Activation Functions

If backpropagation is the engine of a neural network, then activation functions are the spark that keeps it running. These small functions shape how neurons process information, enabling neural networks to learn everything from recognising cat photos to generating human responses. Activation functions introduce nonlinearity, allowing networks to tackle difficult tasks like those mentioned before. In this blog, I'm going to explain five of the most popular activation functions. These are Sigmoid, Tanh, ReLU, Leaky ReLU, and Swish.

Why do these functions even matter?

Activation functions decide how much a neuron "fires" based on its input. In a neural network, each neuron takes a weighted sum of inputs, adds a bias, and passes it through an activation function to decide its output. Without nonlinearity, the network would be a glorified linear regression model being unable to model curves, edges, or intricate patterns, etc.

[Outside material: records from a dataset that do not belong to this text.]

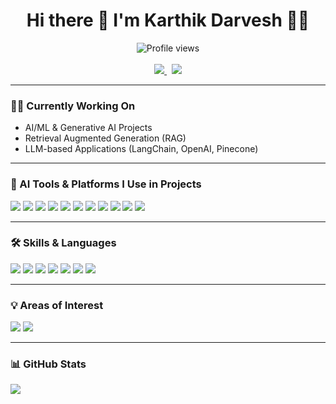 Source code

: <h1 align="center">Hi there 👋 I'm Karthik Darvesh 👨‍💻</h1>

<p align="center">
  <img src="https://gpvc.arturio.dev/KarthikDarvesh" alt="Profile views" />
  <br><br>
  <a href="https://www.linkedin.com/in/karthik-darvesh-4636a4214">
    <img src="https://img.shields.io/badge/LinkedIn-0077B5?style=for-the-badge&logo=linkedin&logoColor=white" />
  </a>
  &nbsp;
  <a href="mailto:karthikdarevsh@gmail.com">
    <img src="https://img.shields.io/badge/Gmail-D14836?style=for-the-badge&logo=gmail&logoColor=white" />
  </a>
</p>

---

### 👨‍💻 Currently Working On

- AI/ML & Generative AI Projects
- Retrieval Augmented Generation (RAG)
- LLM-based Applications (LangChain, OpenAI, Pinecone)

---

### 🔧 AI Tools & Platforms I Use in Projects

<p>
  <!-- GenAI Tools -->
  <img src="https://img.shields.io/badge/LangChain-000000?style=for-the-badge" />
  <img src="https://img.shields.io/badge/OpenAI-412991?style=for-the-badge&logo=openai&logoColor=white" />
  <img src="https://img.shields.io/badge/Hugging Face-FCC624?style=for-the-badge&logo=huggingface&logoColor=black" />
  <img src="https://img.shields.io/badge/Pinecone-1E90FF?style=for-the-badge" />
  <img src="https://img.shields.io/badge/RAG (Retrieval Augmented Generation)-333333?style=for-the-badge" />

  <!-- IDEs & Platforms -->
  <img src="https://img.shields.io/badge/PyCharm-000000?style=for-the-badge&logo=pycharm&logoColor=white" />
  <img src="https://img.shields.io/badge/Android Studio-3DDC84?style=for-the-badge&logo=android-studio&logoColor=white" />
  <img src="https://img.shields.io/badge/Google Colab-F9AB00?style=for-the-badge&logo=googlecolab&logoColor=black" />
  <img src="https://img.shields.io/badge/Notepad++-90E59A?style=for-the-badge&logo=notepadplusplus&logoColor=black" />
  <img src="https://img.shields.io/badge/Firebase-ffca28?style=for-the-badge&logo=firebase&logoColor=black" />
  <img src="https://img.shields.io/badge/XAMPP-F37623?style=for-the-badge&logo=xampp&logoColor=white" />
</p>

---

### 🛠️ Skills & Languages

<p>
  <img src="https://img.shields.io/badge/Python-3776AB?style=for-the-badge&logo=python&logoColor=white" />
  <img src="https://img.shields.io/badge/C-00599C?style=for-the-badge&logo=c&logoColor=white" />
  <img src="https://img.shields.io/badge/C++-00599C?style=for-the-badge&logo=cplusplus&logoColor=white" />
  <img src="https://img.shields.io/badge/Java-007396?style=for-the-badge&logo=java&logoColor=white" />
  <img src="https://img.shields.io/badge/SQL-F80000?style=for-the-badge&logo=sqlite&logoColor=black" />
  <img src="https://img.shields.io/badge/HTML5-E34F26?style=for-the-badge&logo=html5&logoColor=white" />
  <img src="https://img.shields.io/badge/CSS3-1572B6?style=for-the-badge&logo=css3&logoColor=white" />
</p>

---

### 💡 Areas of Interest

<p>
  <img src="https://img.shields.io/badge/Astronomy-B80CEF?style=for-the-badge" />
  <img src="https://img.shields.io/badge/Stargazing-00599C?style=for-the-badge" />
</p>

---

### 📊 GitHub Stats

<p>
  <img src="https://github-readme-stats.vercel.app/api?username=KarthikDarvesh&show_icons=true&title_color=ffffff&icon_color=bb2acf&text_color=daf7dc&bg_color=151515" />
</p>
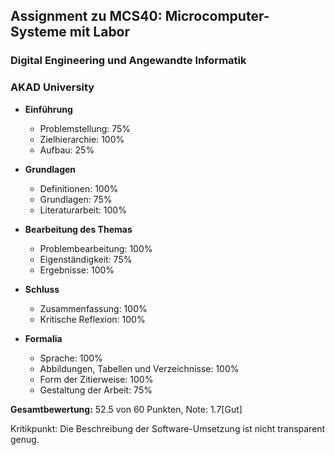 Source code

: ## Assignment zu MCS40: Microcomputer-Systeme mit Labor
### Digital Engineering und Angewandte Informatik
### AKAD University

- **Einführung**
   - Problemstellung:                           75%
   - Zielhierarchie:                            100%
   - Aufbau:                                    25%

- **Grundlagen**
   - Definitionen:                              100%
   - Grundlagen:                                75%
   - Literaturarbeit:                           100%

- **Bearbeitung des Themas**
   - Problembearbeitung:                        100%
   - Eigenständigkeit:                          75%
   - Ergebnisse:                                100%

- **Schluss**
   - Zusammenfassung:                           100%
   - Kritische Reflexion:                       100%

- **Formalia**
   - Sprache:                                   100%
   - Abbildungen, Tabellen und Verzeichnisse:   100%
   - Form der Zitierweise:                      100%
   - Gestaltung der Arbeit:                     75%

**Gesamtbewertung:** 52.5 von 60 Punkten, Note: 1.7[Gut]

Kritikpunkt: Die Beschreibung der Software-Umsetzung ist nicht transparent genug.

How Activation Functions Work With Backpropagation

Backpropagation relies on gradients to update weights, and activation functions play a starring role here. Their derivatives determine how errors flow backwards through the network. A well-behaved activation function has a clear, computable derivative that ensures stable gradient flow.

•
Sigmoid: f(x) = 1 / 1 + e^-x, derivative f'(x) = f(x) • (1 − f(x))
•
ReLU: f(x) = max(0, x), derivative f'(x) = 1 if x > 0, else 0

If the derivative is too small (or vanishes), gradients can shrink, slowing learning or causing "dead" neurons. If it's too large, gradients can explode, which destabilises training. This makes choosing the right activation function critical for efficient backpropagation.

Sigmoid

•
What it does: Maps inputs to a range between 0 and 1, resembling a smooth "S" curve. Since output values are bound between 0 and 1 it normalises the output of each neuron.
•
Formula: f(x) = 1 / 1 + e^-x
•
Smooth gradient: Prevents "jumps" in output values.
•
Binary Classification: Good for binary classification (e.g. yes or no outputs)
•
Gradient Vanishing: Prone to gradient vanishing when the function value is either too high or too low, the derivative becomes very small.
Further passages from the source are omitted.